## What to work on
Set out each line from the following listing that includes the word "implementation".
┏━━
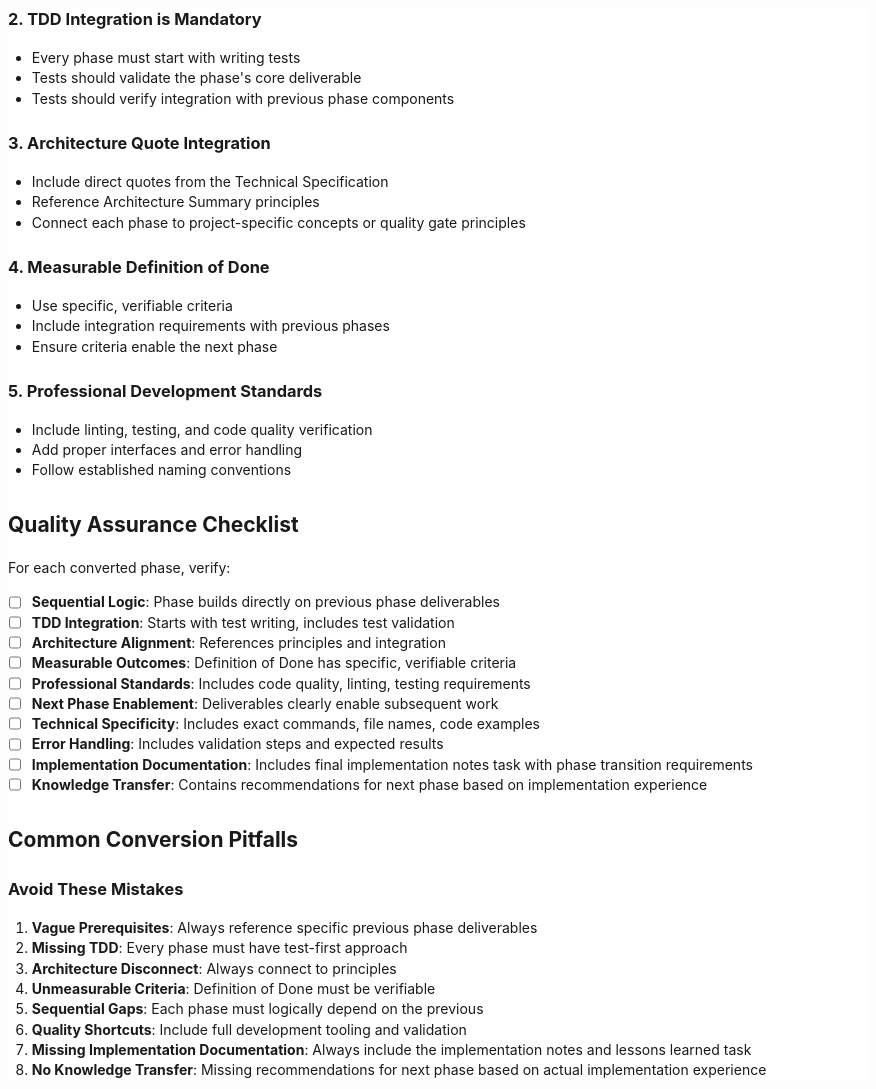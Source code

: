 ### 2. TDD Integration is Mandatory

- Every phase must start with writing tests
- Tests should validate the phase's core deliverable
- Tests should verify integration with previous phase components

### 3. Architecture Quote Integration

- Include direct quotes from the <Project> Technical Specification
- Reference <Project> Architecture Summary principles
- Connect each phase to project-specific concepts or quality gate principles

### 4. Measurable Definition of Done

- Use specific, verifiable criteria
- Include integration requirements with previous phases
- Ensure criteria enable the next phase

### 5. Professional Development Standards

- Include linting, testing, and code quality verification
- Add proper interfaces and error handling
- Follow established naming conventions

## Quality Assurance Checklist

For each converted phase, verify:

- [ ] **Sequential Logic**: Phase builds directly on previous phase deliverables
- [ ] **TDD Integration**: Starts with test writing, includes test validation
- [ ] **Architecture Alignment**: References <Project> principles and integration
- [ ] **Measurable Outcomes**: Definition of Done has specific, verifiable criteria
- [ ] **Professional Standards**: Includes code quality, linting, testing requirements
- [ ] **Next Phase Enablement**: Deliverables clearly enable subsequent work
- [ ] **Technical Specificity**: Includes exact commands, file names, code examples
- [ ] **Error Handling**: Includes validation steps and expected results
- [ ] **Implementation Documentation**: Includes final implementation notes task with phase transition requirements
- [ ] **Knowledge Transfer**: Contains recommendations for next phase based on implementation experience

## Common Conversion Pitfalls

### Avoid These Mistakes

1. **Vague Prerequisites**: Always reference specific previous phase deliverables
2. **Missing TDD**: Every phase must have test-first approach
3. **Architecture Disconnect**: Always connect to <Project> principles
4. **Unmeasurable Criteria**: Definition of Done must be verifiable
5. **Sequential Gaps**: Each phase must logically depend on the previous
6. **Quality Shortcuts**: Include full development tooling and validation
7. **Missing Implementation Documentation**: Always include the implementation notes and lessons learned task
8. **No Knowledge Transfer**: Missing recommendations for next phase based on actual implementation experience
┗━━
## Written answer
- [ ] **Implementation Documentation**: Includes final implementation notes task with phase transition requirements
- [ ] **Knowledge Transfer**: Contains recommendations for next phase based on implementation experience
7. **Missing Implementation Documentation**: Always include the implementation notes and lessons learned task
8. **No Knowledge Transfer**: Missing recommendations for next phase based on actual implementation experience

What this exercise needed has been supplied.